Process confliction C#


I have the following code:

while (condition == true)
{
    //First part
    using (var stream = File.Create(audioPath))
    {
        using (WaveFileWriter writer = new WaveFileWriter(stream, waveFormat))
        {
            writer.Write(audioBytes.ToArray(), 0, audioBytes.ToArray().Length);
        }
    }
    //Second part
    using (Process.Start("cmd.exe", commands)) { };
    Thread.Sleep(1000);
}

The first part saves a byte array to an audio file, then the second part of my code runs a .cmd file that does some processing on the code. However, this above code returns the error

the process cannot access the file (audioPath) because it is being used by another process.
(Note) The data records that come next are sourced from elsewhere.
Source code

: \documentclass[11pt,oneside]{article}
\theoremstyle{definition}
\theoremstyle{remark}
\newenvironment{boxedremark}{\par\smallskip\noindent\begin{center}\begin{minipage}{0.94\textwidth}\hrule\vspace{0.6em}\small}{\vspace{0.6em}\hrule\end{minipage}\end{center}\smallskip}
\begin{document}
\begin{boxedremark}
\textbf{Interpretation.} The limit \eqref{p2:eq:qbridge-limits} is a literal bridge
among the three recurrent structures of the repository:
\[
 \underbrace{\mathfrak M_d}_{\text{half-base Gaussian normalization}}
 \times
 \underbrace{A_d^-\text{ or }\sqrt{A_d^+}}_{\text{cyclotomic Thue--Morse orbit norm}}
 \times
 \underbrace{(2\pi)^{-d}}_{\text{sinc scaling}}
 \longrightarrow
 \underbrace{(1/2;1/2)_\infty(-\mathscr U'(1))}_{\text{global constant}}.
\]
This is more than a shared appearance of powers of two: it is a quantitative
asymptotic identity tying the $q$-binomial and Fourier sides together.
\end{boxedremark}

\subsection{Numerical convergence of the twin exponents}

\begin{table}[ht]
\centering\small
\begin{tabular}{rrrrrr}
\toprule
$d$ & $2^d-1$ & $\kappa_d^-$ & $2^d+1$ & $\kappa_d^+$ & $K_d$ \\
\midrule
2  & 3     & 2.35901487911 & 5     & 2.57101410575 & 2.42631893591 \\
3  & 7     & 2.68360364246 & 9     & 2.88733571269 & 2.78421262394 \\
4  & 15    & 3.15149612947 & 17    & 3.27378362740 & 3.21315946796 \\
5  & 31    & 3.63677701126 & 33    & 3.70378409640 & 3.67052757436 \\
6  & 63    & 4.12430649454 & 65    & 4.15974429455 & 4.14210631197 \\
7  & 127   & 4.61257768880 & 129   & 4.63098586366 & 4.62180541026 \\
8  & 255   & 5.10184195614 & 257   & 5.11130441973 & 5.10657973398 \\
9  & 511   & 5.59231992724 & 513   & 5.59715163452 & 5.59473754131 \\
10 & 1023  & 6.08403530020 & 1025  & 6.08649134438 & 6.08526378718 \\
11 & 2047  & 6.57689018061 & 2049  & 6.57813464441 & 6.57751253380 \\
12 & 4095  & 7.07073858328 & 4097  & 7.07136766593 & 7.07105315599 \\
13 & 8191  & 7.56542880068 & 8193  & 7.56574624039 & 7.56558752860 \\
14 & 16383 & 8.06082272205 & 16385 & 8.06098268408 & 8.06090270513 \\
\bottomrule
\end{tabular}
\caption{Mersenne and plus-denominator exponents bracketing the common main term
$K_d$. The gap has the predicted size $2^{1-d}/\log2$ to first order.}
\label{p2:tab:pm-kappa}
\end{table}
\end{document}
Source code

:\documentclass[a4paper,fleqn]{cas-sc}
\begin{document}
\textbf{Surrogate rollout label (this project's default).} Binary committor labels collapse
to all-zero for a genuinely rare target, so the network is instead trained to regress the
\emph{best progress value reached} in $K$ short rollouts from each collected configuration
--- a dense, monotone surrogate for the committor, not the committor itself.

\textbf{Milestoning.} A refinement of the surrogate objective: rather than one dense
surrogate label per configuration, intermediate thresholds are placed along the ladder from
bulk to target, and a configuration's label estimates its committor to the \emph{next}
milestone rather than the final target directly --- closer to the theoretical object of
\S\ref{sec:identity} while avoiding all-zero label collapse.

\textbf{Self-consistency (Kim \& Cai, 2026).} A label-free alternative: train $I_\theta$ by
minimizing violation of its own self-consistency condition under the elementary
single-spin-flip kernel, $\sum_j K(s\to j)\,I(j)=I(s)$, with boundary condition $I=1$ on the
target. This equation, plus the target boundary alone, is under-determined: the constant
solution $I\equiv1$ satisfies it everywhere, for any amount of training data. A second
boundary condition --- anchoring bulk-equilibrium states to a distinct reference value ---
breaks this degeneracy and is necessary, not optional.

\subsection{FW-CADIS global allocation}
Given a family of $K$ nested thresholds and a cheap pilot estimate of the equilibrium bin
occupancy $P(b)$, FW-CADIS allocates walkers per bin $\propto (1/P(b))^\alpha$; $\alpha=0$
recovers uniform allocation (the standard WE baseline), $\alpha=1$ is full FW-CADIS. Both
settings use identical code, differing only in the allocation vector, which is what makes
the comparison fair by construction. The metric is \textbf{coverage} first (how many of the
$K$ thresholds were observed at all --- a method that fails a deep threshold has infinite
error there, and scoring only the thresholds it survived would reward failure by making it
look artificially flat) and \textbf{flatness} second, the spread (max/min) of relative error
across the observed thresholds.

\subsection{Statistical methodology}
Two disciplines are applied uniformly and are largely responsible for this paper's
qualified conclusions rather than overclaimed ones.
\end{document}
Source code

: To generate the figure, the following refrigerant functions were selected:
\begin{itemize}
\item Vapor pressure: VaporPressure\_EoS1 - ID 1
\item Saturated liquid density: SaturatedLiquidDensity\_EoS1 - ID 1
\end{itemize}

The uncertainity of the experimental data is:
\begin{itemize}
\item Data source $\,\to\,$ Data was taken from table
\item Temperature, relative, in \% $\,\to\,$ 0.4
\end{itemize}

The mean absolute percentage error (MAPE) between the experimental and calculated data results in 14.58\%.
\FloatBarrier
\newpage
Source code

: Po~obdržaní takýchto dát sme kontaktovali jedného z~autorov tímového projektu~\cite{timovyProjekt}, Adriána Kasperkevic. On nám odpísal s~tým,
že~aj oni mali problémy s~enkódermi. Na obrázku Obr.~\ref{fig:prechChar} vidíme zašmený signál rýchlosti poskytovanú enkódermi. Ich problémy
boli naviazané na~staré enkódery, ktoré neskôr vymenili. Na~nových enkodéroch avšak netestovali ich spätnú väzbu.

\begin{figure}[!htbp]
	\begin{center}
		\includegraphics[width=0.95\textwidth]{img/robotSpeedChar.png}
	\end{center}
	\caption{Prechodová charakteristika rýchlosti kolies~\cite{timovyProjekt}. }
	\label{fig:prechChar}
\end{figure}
I have read some other answers and have encountered this problem before but always managed to solve it with a using statement.
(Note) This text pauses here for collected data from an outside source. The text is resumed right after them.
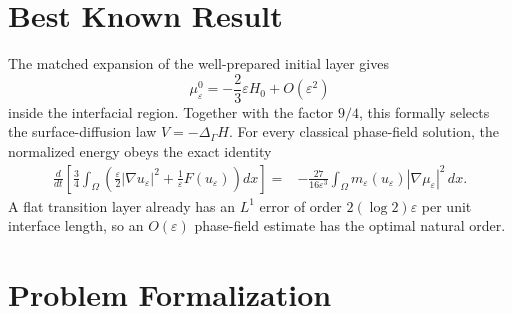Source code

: \documentclass[10pt,a4paper]{article}
\theoremstyle{definition}
\begin{document}
\section{Best Known Result}

The matched expansion of the well-prepared initial layer gives
\begin{equation}
  \mu_\varepsilon^0
  =
  -\frac{2}{3}\varepsilon H_0+O(\varepsilon^2)
\end{equation}
inside the interfacial region. Together with the factor $9/4$, this formally
selects the surface-diffusion law $V=-\Delta_\Gamma H$. For every classical
phase-field solution, the normalized energy obeys the exact identity
\begin{equation}
\begin{split}
  \frac{d}{dt}
  \left[
    \frac{3}{4}\int_\Omega
    \left(
      \frac{\varepsilon}{2}|\nabla u_\varepsilon|^2
      +\frac{1}{\varepsilon}F(u_\varepsilon)
    \right)dx
  \right]
  ={}&
  -\frac{27}{16\varepsilon^3}
  \int_\Omega
  m_\varepsilon(u_\varepsilon)|\nabla\mu_\varepsilon|^2\,dx.
\end{split}
\end{equation}
A flat transition layer already has an $L^1$ error of order
$2(\log2)\varepsilon$ per unit interface length, so an $O(\varepsilon)$
phase-field estimate has the optimal natural order.

\newpage
\section{Problem Formalization}
\end{document}
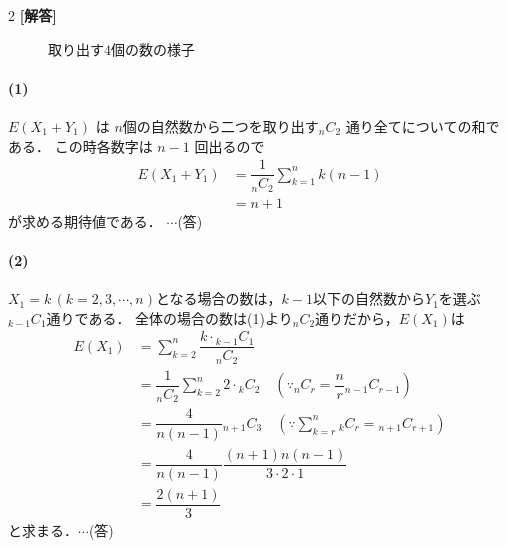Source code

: \documentclass[../../main.tex]{subfiles}
\begin{document}
\setcounter{equation}{0}
\begin{oframed}
  
\end{oframed}
\setlength{\columnseprule}{0.4pt}
\begin{multicols}{2}
  {\bf [解答]}

  \begin{figure}[H]
    \centering
    \caption{取り出す$4$個の数の様子}
    \label{1991-5:fig:1}
  \end{figure}

  \paragraph{(1)}
  $E(X_1+Y_1)$ は $n$個の自然数から二つを取り出す${}_n C_2$ 通り全てについての和である．
  この時各数字は $n-1$ 回出るので
  \begin{align}
    E(X_1+Y_1)
    & = \dfrac{1}{{}_n C_2} \sum_{k=1}^n k(n-1) \\
    & = n+1
  \end{align}
  が求める期待値である．  $\cdots$(答)

  \paragraph{(2)}
  $X_1=k\, (k=2,3,\cdots, n)$となる場合の数は，$k-1$以下の自然数から$Y_1$を選ぶ${}_{k-1}C_{1}$通りである．
  全体の場合の数は(1)より${}_n C_2$通りだから，$E(X_1)$は
  \begin{align}
    E(X_1) & = \sum_{k=2}^{n} \dfrac{k \cdot {}_{k-1} C_1}{{}_n C_2}                                                      \\
    & = \dfrac{1}{{}_n C_2} \sum_{k=2}^n 2 \cdot {}_k C_2 \quad (\because {}_n C_r = \dfrac{n}{r} {}_{n-1} C_{r-1}) \\
    & = \dfrac{4}{n(n-1)} {}_{n+1} C_3 \quad (\because \sum_{k=r}^{n} {}_k C_r = {}_{n+1} C_{r+1})                \\
    & = \dfrac{4}{n(n-1)} \dfrac{(n+1)n(n-1)}{3 \cdot 2 \cdot 1}                                                    \\
    & = \dfrac{2(n+1)}{3}
  \end{align}
  と求まる．$\cdots$(答)


\end{multicols}
\end{document}
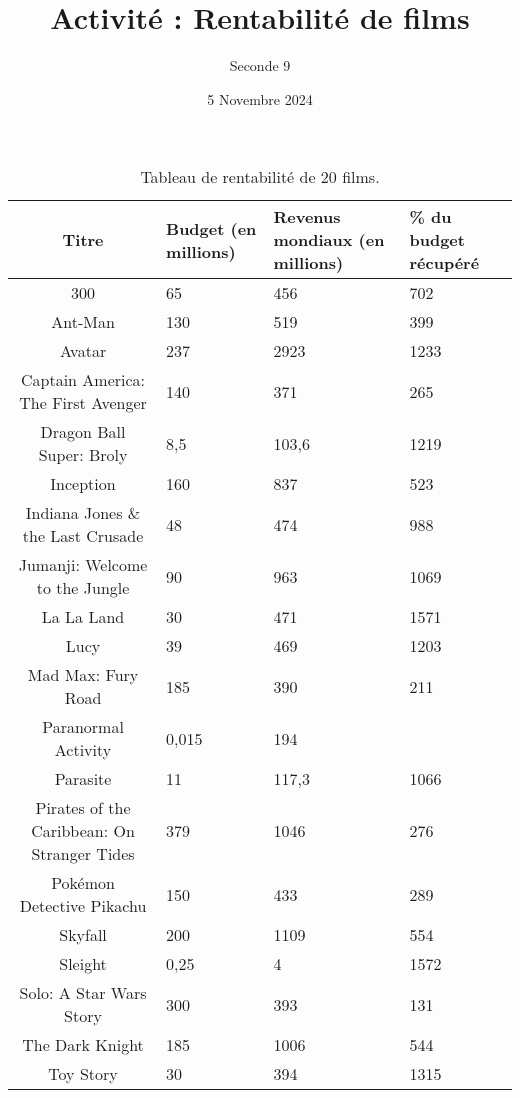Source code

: \documentclass{article}
\title{Activité : Rentabilité de films}
\author{Seconde 9}
\date{5 Novembre 2024}
\begin{document}
\maketitle

\begin{table}[]
    \centering
    \begin{tabular}{|c|p{2cm}|p{2cm}|p{2cm}|}
    \hline
    Titre & Budget (en millions) & Revenus mondiaux (en millions) & \% du budget récupéré \\ \hline
    300 & 65 & 456 & 702 \\ \hline
    Ant-Man & 130 & 519 & 399 \\ \hline
    Avatar & 237 & 2923 & 1233 \\ \hline
    Captain America: The First Avenger & 140 & 371 & 265 \\ \hline
    Dragon Ball Super: Broly & 8,5 & 103,6 & 1219 \\ \hline
    Inception & 160 & 837 & 523 \\ \hline
    Indiana Jones \& the Last Crusade & 48 & 474 & 988 \\ \hline
    Jumanji: Welcome to the Jungle & 90 & 963 & 1069 \\ \hline
    La La Land & 30 & 471 & 1571 \\ \hline
    Lucy & 39 & 469 & 1203 \\ \hline
    Mad Max: Fury Road & 185 & 390 & 211 \\ \hline
    Paranormal Activity & 0,015 & 194 & \\ \hline
    Parasite & 11 & 117,3 & 1066 \\ \hline
    Pirates of the Caribbean: On Stranger Tides & 379 & 1046 & 276 \\ \hline
    Pokémon Detective Pikachu & 150 & 433 & 289 \\ \hline
    Skyfall & 200 & 1109 & 554 \\ \hline
    Sleight & 0,25 & 4 & 1572 \\ \hline
    Solo: A Star Wars Story & 300 & 393 & 131 \\ \hline
    The Dark Knight & 185 & 1006 & 544 \\ \hline
    Toy Story & 30 & 394 & 1315 \\ \hline
    \end{tabular}
    \caption{Tableau de rentabilité de 20 films.
    }
    \label{tab:my-table}
    \end{table}
\end{document}
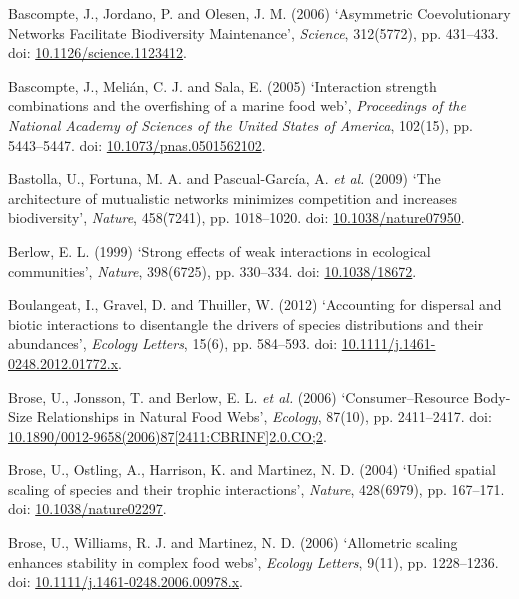 \documentclass[12pt]{article}
\begin{document}
\hypertarget{ref-basc06acn}{}
Bascompte, J., Jordano, P. and Olesen, J. M. (2006) `Asymmetric
Coevolutionary Networks Facilitate Biodiversity Maintenance',
\emph{Science}, 312(5772), pp. 431--433. doi:
\href{https://doi.org/10.1126/science.1123412}{10.1126/science.1123412}.

\hypertarget{ref-basc05isc}{}
Bascompte, J., Melián, C. J. and Sala, E. (2005) `Interaction strength
combinations and the overfishing of a marine food web',
\emph{Proceedings of the National Academy of Sciences of the United
States of America}, 102(15), pp. 5443--5447. doi:
\href{https://doi.org/10.1073/pnas.0501562102}{10.1073/pnas.0501562102}.

\hypertarget{ref-bast09amn}{}
Bastolla, U., Fortuna, M. A. and Pascual-García, A. \emph{et al.} (2009)
`The architecture of mutualistic networks minimizes competition and
increases biodiversity', \emph{Nature}, 458(7241), pp. 1018--1020. doi:
\href{https://doi.org/10.1038/nature07950}{10.1038/nature07950}.

\hypertarget{ref-berl99sew}{}
Berlow, E. L. (1999) `Strong effects of weak interactions in ecological
communities', \emph{Nature}, 398(6725), pp. 330--334. doi:
\href{https://doi.org/10.1038/18672}{10.1038/18672}.

\hypertarget{ref-boul12adb}{}
Boulangeat, I., Gravel, D. and Thuiller, W. (2012) `Accounting for
dispersal and biotic interactions to disentangle the drivers of species
distributions and their abundances', \emph{Ecology Letters}, 15(6), pp.
584--593. doi:
\href{https://doi.org/10.1111/j.1461-0248.2012.01772.x}{10.1111/j.1461-0248.2012.01772.x}.

\hypertarget{ref-bros06cbr}{}
Brose, U., Jonsson, T. and Berlow, E. L. \emph{et al.} (2006)
`Consumer--Resource Body-Size Relationships in Natural Food Webs',
\emph{Ecology}, 87(10), pp. 2411--2417. doi:
\href{https://doi.org/10.1890/0012-9658(2006)87\%5B2411:CBRINF\%5D2.0.CO;2}{10.1890/0012-9658(2006)87{[}2411:CBRINF{]}2.0.CO;2}.

\hypertarget{ref-bros04uss}{}
Brose, U., Ostling, A., Harrison, K. and Martinez, N. D. (2004) `Unified
spatial scaling of species and their trophic interactions',
\emph{Nature}, 428(6979), pp. 167--171. doi:
\href{https://doi.org/10.1038/nature02297}{10.1038/nature02297}.

\hypertarget{ref-bros06ase}{}
Brose, U., Williams, R. J. and Martinez, N. D. (2006) `Allometric
scaling enhances stability in complex food webs', \emph{Ecology
Letters}, 9(11), pp. 1228--1236. doi:
\href{https://doi.org/10.1111/j.1461-0248.2006.00978.x}{10.1111/j.1461-0248.2006.00978.x}.
\end{document}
Both parts run correcly independently (when the other part is commented out). I am running this on Windows Server 2016 if that has any affect. I have added permissions to the folder/file also and because they both work independently, I doubt it's a permissions issue.

Is it possible that the using statement is not disposing correctly?


Solution

  • Are you really generating files by the same name? audioPath doesn't seem to change.

    while (condition == true)
    {
        //First part
        using (var stream = File.Create(audioPath))
        {
            using (WaveFileWriter writer = new WaveFileWriter(stream, waveFormat))
            {
                writer.Write(audioBytes.ToArray(), 0, audioBytes.ToArray().Length);
            }
        }
        //Second part
        using (Process.Start("cmd.exe", commands)) { };
        Thread.Sleep(1000);
    }
    

    Consider the following:

    1. The auditPath is written.
    2. The cmd-command starts using it - you don't wait for it to finish.
    3. Since you don't wait for it to finish, the loop enters the next iteration and a new auditPath is written while the cmd-command already is using the "previous" one.

    alternatively

    1. Before the cmd-command actually has started (but after the Process.Start() has already completed), the loop comes to the next iteration and opens a new "version" of auditPath, writing to it.
    2. The cmd-command finally starts to access the file and you get the seen error.

    All in all you have a race condition here. Make sure you wait for Process to finish, e.g.

    using (var proc = Process.Start(...)) 
    {
       proc.WaitForExit();
       // You might want to check `proc.ExitCode`, etc.
    }
    

    before running the next loop-cycle.

    Key take-away: Process.Start() is not synchronous. If you need to wait for the launched command to finish, you need to explicitly do it, otherwise it continues to run in the background and might interfere with your other logic - as it currently does.